Sem poder, sem aliados, sem comando e agora, segundo informações que circulam nos bastidores e chegaram ao Blog Lucas Moura, sem condição de disputar eleição, o ex-prefeito de Afonso Cunha, Arquimedes Bacelar, parece ter chegado oficialmente ao fundo do poço político.
De acordo com essas informações, Arquimedes estaria inelegível por decisão do TCU, o que transforma sua autointitulada pré-candidatura a deputado estadual em algo próximo de ficção científica. Puro migué. Daqueles que só convencem quem ainda acredita que ex-prefeito manda sem caneta.
Nos próximos meses, o melhor conselho a Arquimedes seria simples: evite tocar no assunto “pré-candidatura”. Porque quanto mais fala, mais passa vergonha. Em política, não basta querer, tem que poder. E, pelo visto, ele não pode.

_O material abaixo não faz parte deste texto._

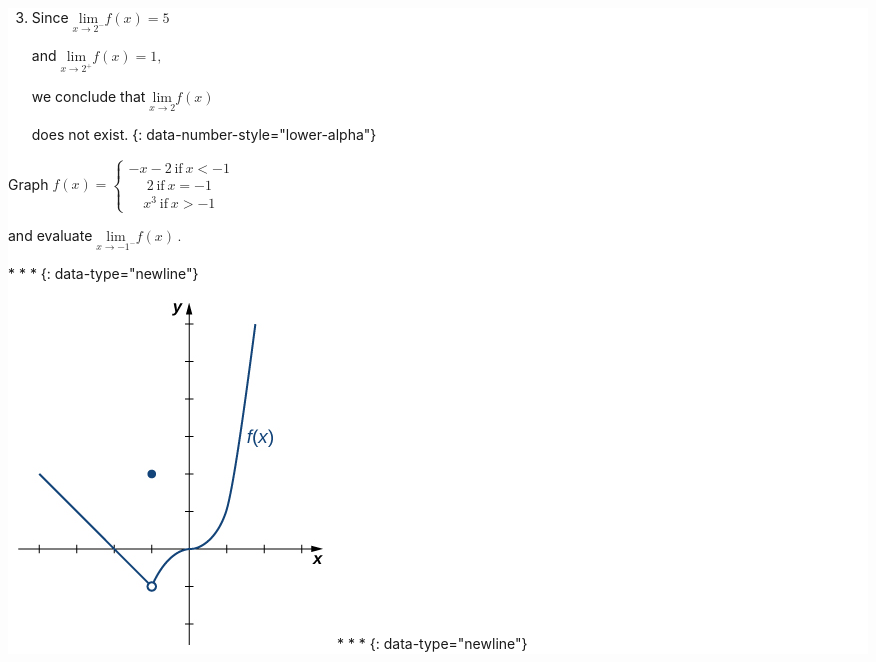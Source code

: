 3.  Since
    <math xmlns="http://www.w3.org/1998/Math/MathML"><mrow><munder><mrow><mtext>lim</mtext></mrow><mrow><mi>x</mi><mo stretchy="false">→</mo><msup><mn>2</mn><mo>−</mo></msup></mrow></munder><mi>f</mi><mrow><mo>(</mo><mi>x</mi><mo>)</mo></mrow><mo>=</mo><mn>5</mn></mrow></math>
    
    and
    <math xmlns="http://www.w3.org/1998/Math/MathML"><mrow><munder><mrow><mtext>lim</mtext></mrow><mrow><mi>x</mi><mo stretchy="false">→</mo><msup><mn>2</mn><mo>+</mo></msup></mrow></munder><mi>f</mi><mrow><mo>(</mo><mi>x</mi><mo>)</mo></mrow><mo>=</mo><mn>1</mn><mo>,</mo></mrow></math>
    
    we conclude that
    <math xmlns="http://www.w3.org/1998/Math/MathML"><mrow><munder><mrow><mtext>lim</mtext></mrow><mrow><mi>x</mi><mo stretchy="false">→</mo><mn>2</mn></mrow></munder><mi>f</mi><mrow><mo>(</mo><mi>x</mi><mo>)</mo></mrow></mrow></math>
    
    does not exist.
{: data-number-style="lower-alpha"}

</div>
</div>
</div>

<div data-type="note" class="note checkpoint">
<div data-type="exercise" class="exercise">
<div data-type="problem" class="problem" markdown="1">
Graph <math xmlns="http://www.w3.org/1998/Math/MathML"><mrow><mi>f</mi><mrow><mo>(</mo><mi>x</mi><mo>)</mo></mrow><mo>=</mo><mrow><mo>{</mo><mrow><mtable><mtr><mtd><mrow><mo>−</mo><mi>x</mi><mo>−</mo><mn>2</mn><mspace width="0.2em" /><mtext>if</mtext><mspace width="0.2em" /><mi>x</mi><mo>&lt;</mo><mtext>−</mtext><mn>1</mn></mrow></mtd></mtr><mtr><mtd><mrow><mn>2</mn><mspace width="0.2em" /><mtext>if</mtext><mspace width="0.2em" /><mi>x</mi><mo>=</mo><mn>−1</mn></mrow></mtd></mtr><mtr><mtd><mrow><msup><mi>x</mi><mn>3</mn></msup><mspace width="0.2em" /><mtext>if</mtext><mspace width="0.2em" /><mi>x</mi><mo>&gt;</mo><mtext>−</mtext><mn>1</mn></mrow></mtd></mtr></mtable></mrow></mrow></mrow></math>

 and evaluate <math xmlns="http://www.w3.org/1998/Math/MathML"><mrow><munder><mrow><mtext>lim</mtext></mrow><mrow><mi>x</mi><mo stretchy="false">→</mo><msup><mn>−1</mn><mo>−</mo></msup></mrow></munder><mi>f</mi><mrow><mo>(</mo><mi>x</mi><mo>)</mo></mrow><mo>.</mo></mrow></math>

</div>
<div data-type="solution" class="solution" markdown="1">
* * *
{: data-type="newline"}

 <span data-type="media" data-alt="The graph of a piecewise function with three segments. The first is a linear function, -x-2, for x&lt;-1. The x intercept is at (-2,0), and there is an open circle at (-1,-1). The next segment is simply the point (-1, 2). The third segment is the function x^3 for x &gt; -1, which crossed the x axis and y axis at the origin."> ![The graph of a piecewise function with three segments. The first is a linear function, -x-2, for x&lt;-1. The x intercept is at (-2,0), and there is an open circle at (-1,-1). The next segment is simply the point (-1, 2). The third segment is the function x^3 for x &gt; -1, which crossed the x axis and y axis at the origin.](../resources/CNX_Calc_Figure_02_03_004.jpg) </span>* * *
{: data-type="newline"}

Talvez isso explique o novo plano B (ou seria plano Z?): a pressa em tentar empurrar a própria esposa para disputar a Prefeitura de Afonso Cunha em 2028. Um clássico roteiro de quem perdeu o poder, mas não perdeu o apego ao sobrenome na urna.
Sem espaço, sem grupo e com o nome mais queimado que café esquecido no fogo, Arquimedes tenta manter alguma relevância à força, ainda que seja por procuração familiar.
O fato é um só: o “líder” que já mandou em tudo hoje não manda nem na própria narrativa. Em Afonso Cunha, o arquimedismo virou lembrança e, pelo visto, lembrança inelegível.